= YOUR TASK =
Whenever the word "threshold" appears in a line of the data below, copy that line.

=== EXTRACTED MATERIAL ===

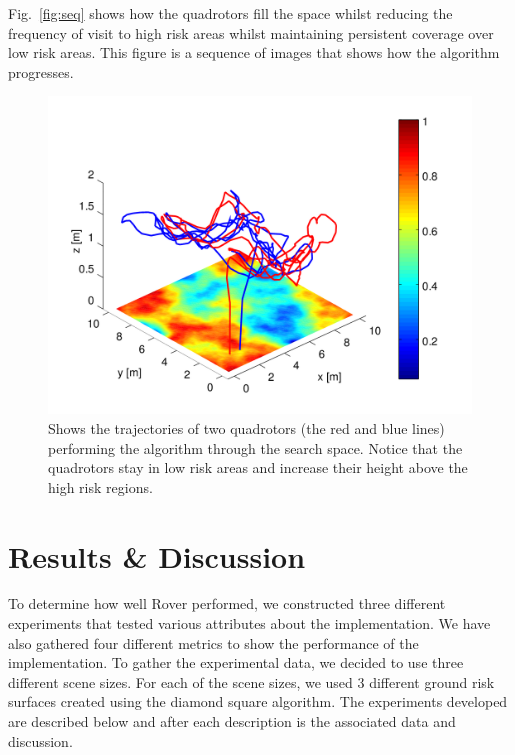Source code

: \documentclass{article}
\begin{document}
Fig.~\ref{fig:seq} shows how the quadrotors fill the space whilst reducing the
frequency of visit to high risk areas whilst maintaining persistent coverage
over low risk areas. This figure is a sequence of images that shows how the
algorithm progresses.

\begin{figure}[ht]

    \centering
    \includegraphics[width=1\linewidth]{tasefigs/trajsim.png}

    \caption{Shows the trajectories of two quadrotors (the red and blue lines)
    performing the algorithm through the search space. Notice that the
    quadrotors stay in low risk areas and increase their height above the
    high risk regions.}

    \label{fig:trajsim}

\end{figure}

\section{Results \& Discussion}

To determine how well Rover performed, we constructed three different
experiments that tested various attributes about the implementation. We have
also gathered four different metrics to show the performance of the
implementation. To gather the experimental data, we decided to use three
different scene sizes. For each of the scene sizes, we used 3 different ground
risk surfaces created using the diamond square algorithm. The experiments
developed are described below and after each description is the associated data
and discussion.
\end{document}
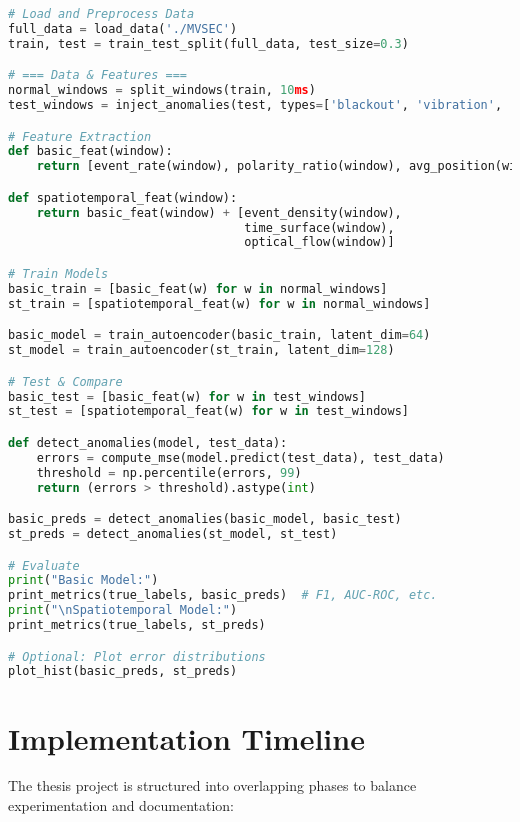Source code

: \documentclass[12pt,a4paper]{article}
\begin{document}
\begin{lstlisting}[language=Python, basicstyle=\small\ttfamily, frame=single, breaklines=true]
# Load and Preprocess Data
full_data = load_data('./MVSEC')
train, test = train_test_split(full_data, test_size=0.3)

# === Data & Features ===
normal_windows = split_windows(train, 10ms)
test_windows = inject_anomalies(test, types=['blackout', 'vibration', 'flip'], ratio=50%)

# Feature Extraction
def basic_feat(window):
    return [event_rate(window), polarity_ratio(window), avg_position(window)]

def spatiotemporal_feat(window):
    return basic_feat(window) + [event_density(window),
                                 time_surface(window),
                                 optical_flow(window)]

# Train Models
basic_train = [basic_feat(w) for w in normal_windows]
st_train = [spatiotemporal_feat(w) for w in normal_windows]

basic_model = train_autoencoder(basic_train, latent_dim=64)
st_model = train_autoencoder(st_train, latent_dim=128)

# Test & Compare
basic_test = [basic_feat(w) for w in test_windows]
st_test = [spatiotemporal_feat(w) for w in test_windows]

def detect_anomalies(model, test_data):
    errors = compute_mse(model.predict(test_data), test_data)
    threshold = np.percentile(errors, 99)
    return (errors > threshold).astype(int)

basic_preds = detect_anomalies(basic_model, basic_test)
st_preds = detect_anomalies(st_model, st_test)

# Evaluate
print("Basic Model:")
print_metrics(true_labels, basic_preds)  # F1, AUC-ROC, etc.
print("\nSpatiotemporal Model:")
print_metrics(true_labels, st_preds)

# Optional: Plot error distributions
plot_hist(basic_preds, st_preds)
\end{lstlisting}

\section{Implementation Timeline}

The thesis project is structured into overlapping phases to balance experimentation and documentation:
\end{document}
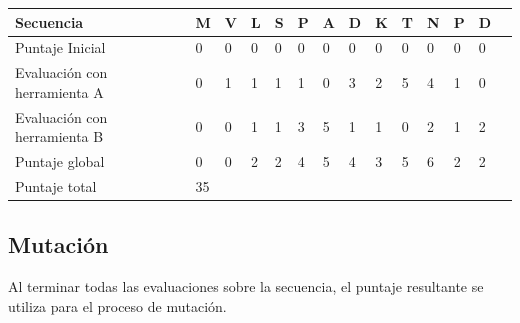 \vspace{0.3cm}
\begin{tabular}{llllllllllllll} 
\hline
Secuencia & \textbf{M} & \textbf{V} & \textbf{L} & \textbf{S} & \textbf{P} & \textbf{A} & \textbf{D} & \textbf{K} & \textbf{T} & \textbf{N} & \textbf{P} & \textbf{D} \\ \hline
Puntaje Inicial & 0 & 0 & 0 & 0 & 0 & 0 & 0 & 0 & 0 & 0 & 0 & 0\\ \hline
Evaluación con herramienta A & 0 & 1 & 1 & 1 & 1 & 0 & 3 & 2 & 5 & 4 & 1 & 0\\ \hline
Evaluación con herramienta B & 0 & 0 & 1 & 1 & 3 & 5 & 1 & 1 & 0 & 2 & 1 & 2\\ \hline
Puntaje global & 0 & 0 & 2 & 2 & 4 & 5 & 4 & 3 & 5 & 6 & 2 & 2\\ \hline
Puntaje total  & 35 \\ \hline
\end{tabular}

\vspace{0.5cm}



\subsection{Mutación}\label{mutacion}

Al terminar todas las evaluaciones sobre la secuencia, el puntaje resultante se utiliza para el proceso de mutación.




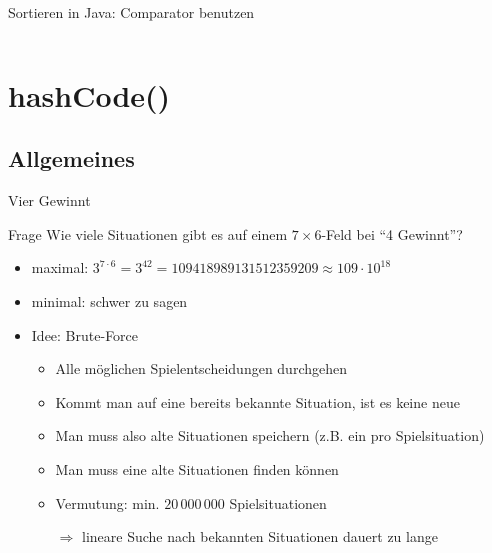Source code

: \documentclass[usepdftitle=false,hyperref={pdfpagelabels=false}]{beamer}
\begin{document}
\begin{frame}{Sortieren in Java: Comparator benutzen}
    \inputminted[linenos=true, numbersep=5pt, tabsize=4, fontsize=\tiny]{java}{ComparatorMain.java}
\end{frame}

\section{hashCode()}
\subsection{Allgemeines}
\begin{frame}{Vier Gewinnt}
    \begin{block}{Frage}
        Wie viele Situationen gibt es auf einem $7 \times 6$-Feld
        bei "`4 Gewinnt"'?
    \end{block}

    \begin{itemize}[<+->]
        \item maximal: $3^{7 \cdot 6} = 3^{42} = 109418989131512359209 \approx 109 \cdot 10^{18}$
        \item minimal: schwer zu sagen
        \item Idee: Brute-Force 
        \begin{itemize}
            \item Alle möglichen Spielentscheidungen durchgehen
            \item Kommt man auf eine bereits bekannte Situation, ist es keine neue
            \item Man muss also alte Situationen speichern (z.B. ein  pro Spielsituation)
            \item Man muss eine alte Situationen finden können
            \item Vermutung: min. $20\,000\,000$ Spielsituationen
            \item[$\Rightarrow$] lineare Suche nach bekannten Situationen dauert zu lange
        \end{itemize}
    \end{itemize}
\end{frame}
\end{document}
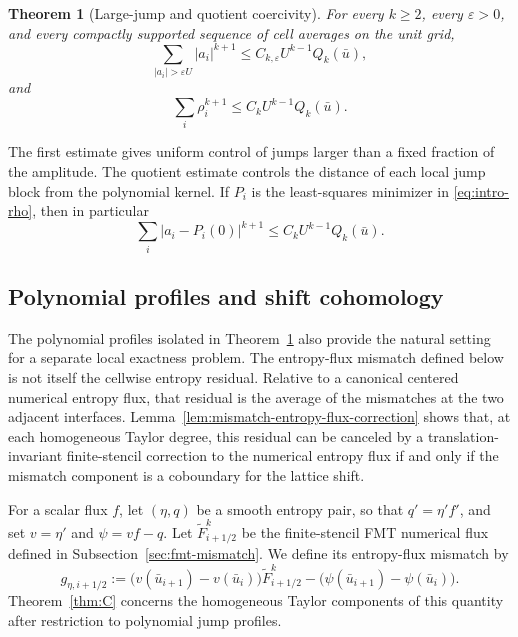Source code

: \documentclass[11pt]{amsart}
\theoremstyle{plain}
\theoremstyle{definition}
\theoremstyle{remark}
\numberwithin{equation}{section}
\theoremstyle{plain}
\newtheorem{lettertheorem}{Theorem}
\begin{document}
\begin{lettertheorem}[Large-jump and quotient coercivity]\label{thm:B}
	For every $k\ge2$, every $\varepsilon>0$, and every compactly supported
	sequence of cell averages on the unit grid,
	\begin{equation}\label{eq:intro-large-jump-main}
		\sum_{|a_i|>\varepsilon U}|a_i|^{k+1}
		\le C_{k,\varepsilon}U^{k-1}Q_k(\bar u),
	\end{equation}
	and
	\begin{equation}\label{eq:intro-quotient-main}
		\sum_i\rho_i^{k+1}
		\le C_k U^{k-1}Q_k(\bar u).
	\end{equation}
\end{lettertheorem}

The first estimate gives uniform control of jumps larger than a fixed fraction
of the amplitude.  The quotient estimate controls the distance of each local
jump block from the polynomial kernel.  If $P_i$ is the least-squares
minimizer in
\eqref{eq:intro-rho}, then in particular
\[
	\sum_i|a_i-P_i(0)|^{k+1}\le C_kU^{k-1}Q_k(\bar u).
\]

\subsection{Polynomial profiles and shift cohomology}
\label{sec:intro-shift-result}



The polynomial profiles isolated in Theorem~\ref{thm:B} also provide the
natural setting for a separate local exactness problem.  The entropy-flux
mismatch defined below is not itself the cellwise entropy residual.  Relative
to a canonical centered numerical entropy flux, that residual is the average
of the mismatches at the two adjacent interfaces.
Lemma~\ref{lem:mismatch-entropy-flux-correction} shows that, at each
homogeneous Taylor degree, this residual can be canceled by a
translation-invariant finite-stencil correction to the numerical entropy flux
if and only if the mismatch component is a coboundary for the lattice shift.


For a scalar flux $f$, let $(\eta,q)$ be a smooth entropy pair, so that
$q'=\eta'f'$, and set $v=\eta'$ and $\psi=vf-q$.  Let
$\widetilde F^k_{i+1/2}$ be the finite-stencil FMT numerical flux defined in
Subsection~\ref{sec:fmt-mismatch}.  We define its entropy-flux mismatch by
\begin{equation}\label{eq:intro-entropy-flux-mismatch}
	g_{\eta,i+1/2}
	:=\bigl(v(\bar u_{i+1})-v(\bar u_i)\bigr)
	  \widetilde F^k_{i+1/2}
	 -\bigl(\psi(\bar u_{i+1})-\psi(\bar u_i)\bigr).
\end{equation}
Theorem~\ref{thm:C} concerns the homogeneous Taylor components of this
quantity after restriction to polynomial jump profiles.
\end{document}
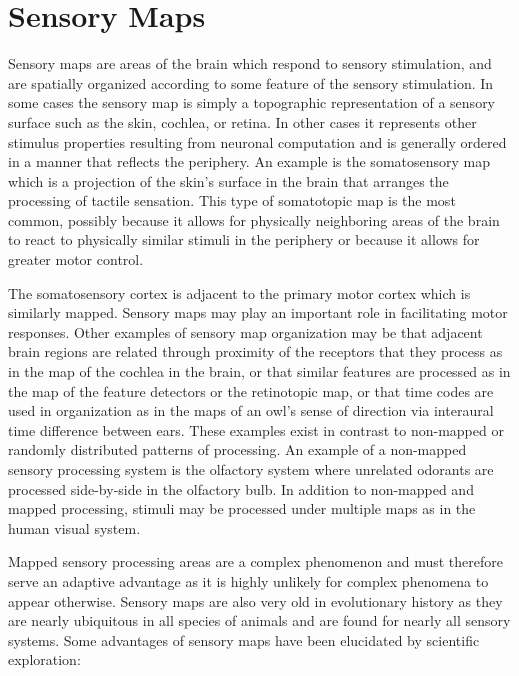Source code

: \hypertarget{sensory-maps}{%
\section{Sensory Maps}\label{sensory-maps}}

Sensory maps are areas of the brain which respond to sensory stimulation, and are spatially organized according to some feature of the sensory stimulation. In some cases the sensory map is simply a topographic representation of a sensory surface such as the skin, cochlea, or retina. In other cases it represents other stimulus properties resulting from neuronal computation and is generally ordered in a manner that reflects the periphery. An example is the somatosensory map which is a projection of the skin's surface in the brain that arranges the processing of tactile sensation. This type of somatotopic map is the most common, possibly because it allows for physically neighboring areas of the brain to react to physically similar stimuli in the periphery or because it allows for greater motor control.

The somatosensory cortex is adjacent to the primary motor cortex which is similarly mapped. Sensory maps may play an important role in facilitating motor responses. Other examples of sensory map organization may be that adjacent brain regions are related through proximity of the receptors that they process as in the map of the cochlea in the brain, or that similar features are processed as in the map of the feature detectors or the retinotopic map, or that time codes are used in organization as in the maps of an owl's sense of direction via interaural time difference between ears. These examples exist in contrast to non-mapped or randomly distributed patterns of processing. An example of a non-mapped sensory processing system is the olfactory system where unrelated odorants are processed side-by-side in the olfactory bulb. In addition to non-mapped and mapped processing, stimuli may be processed under multiple maps as in the human visual system.

Mapped sensory processing areas are a complex phenomenon and must therefore serve an adaptive advantage as it is highly unlikely for complex phenomena to appear otherwise. Sensory maps are also very old in evolutionary history as they are nearly ubiquitous in all species of animals and are found for nearly all sensory systems. Some advantages of sensory maps have been elucidated by scientific exploration:

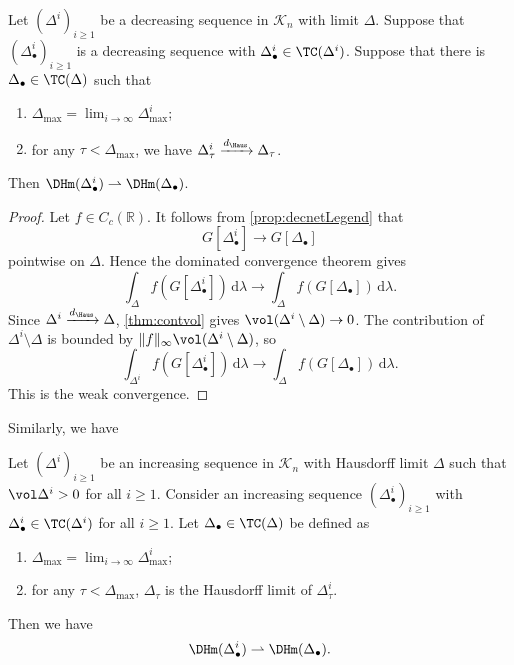 \begin{lemma}\label{lma:DHmconv}
    Let $(\Delta^i)_{i\geq 1}$ be a decreasing sequence in $\mathcal{K}_n$ with limit $\Delta$.
    Suppose that $(\Delta_{\bullet}^i)_{i\geq 1}$ is a decreasing sequence with $\Delta_{\bullet}^i\in \TC(\Delta^i)$.
    Suppose that there is $\Delta_{\bullet}\in \TC(\Delta)$ such that
    \begin{enumerate}
        \item\label{itm:lma:DHmconv:1} $\Delta_{\max}=\lim_{i\to\infty}\Delta^i_{\max}$;
        \item\label{itm:lma:DHmconv:2} for any $\tau<\Delta_{\max}$, we have $\Delta^i_{\tau}\xrightarrow{d_{\Haus}}\Delta_{\tau}$.
    \end{enumerate}
    Then $\DHm(\Delta_{\bullet}^i)\rightharpoonup \DHm(\Delta_{\bullet})$.
\end{lemma}
\begin{proof}
    Let $f\in C_c(\mathbb{R})$. It follows from \cref{prop:decnetLegend} that
    \[
    G[\Delta_{\bullet}^i]\to G[\Delta_{\bullet}]
    \]
    pointwise on $\Delta$.
    Hence the dominated convergence theorem gives
    \[
        \int_{\Delta} f(G[\Delta_{\bullet}^i])\,\mathrm{d}\lambda\to \int_{\Delta} f(G[\Delta_{\bullet}])\,\mathrm{d}\lambda.
    \]
    Since $\Delta^i\xrightarrow{d_{\Haus}}\Delta$, \cref{thm:contvol} gives $\vol(\Delta^i\setminus \Delta)\to 0$. The contribution of $\Delta^i\setminus\Delta$ is bounded by $\|f\|_{\infty}\vol(\Delta^i\setminus\Delta)$, so
    \[
        \int_{\Delta^i} f(G[\Delta_{\bullet}^i])\,\mathrm{d}\lambda\to \int_{\Delta} f(G[\Delta_{\bullet}])\,\mathrm{d}\lambda.
    \]
    This is the weak convergence.
\end{proof}
Similarly, we have
\begin{lemma}\label{lma:DHmconv2}
    Let $(\Delta^i)_{i\geq 1}$ be an increasing sequence in $\mathcal{K}_n$ with Hausdorff limit $\Delta$ such that $\vol \Delta^i>0$ for all $i\geq 1$. Consider an increasing sequence $(\Delta^i_{\bullet})_{i\geq 1}$ with $\Delta^i_{\bullet}\in \TC(\Delta^i)$ for all $i\geq 1$.
    Let $\Delta_{\bullet}\in \TC(\Delta)$ be defined as
    \begin{enumerate}
        \item\label{itm:lma:DHmconv2:1} $\Delta_{\max}=\lim_{i\to\infty}\Delta^i_{\max}$;
        \item\label{itm:lma:DHmconv2:2} for any $\tau<\Delta_{\max}$, $\Delta_{\tau}$ is the Hausdorff limit of $\Delta^i_{\tau}$.
    \end{enumerate}
    Then we have
    \[
    \DHm(\Delta_{\bullet}^i)\rightharpoonup \DHm(\Delta_{\bullet}).
    \]
\end{lemma}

===

= RESPONSE FOR THIS EXERCISE =
    threshold = np.percentile(errors, 99)
    return (errors > threshold).astype(int)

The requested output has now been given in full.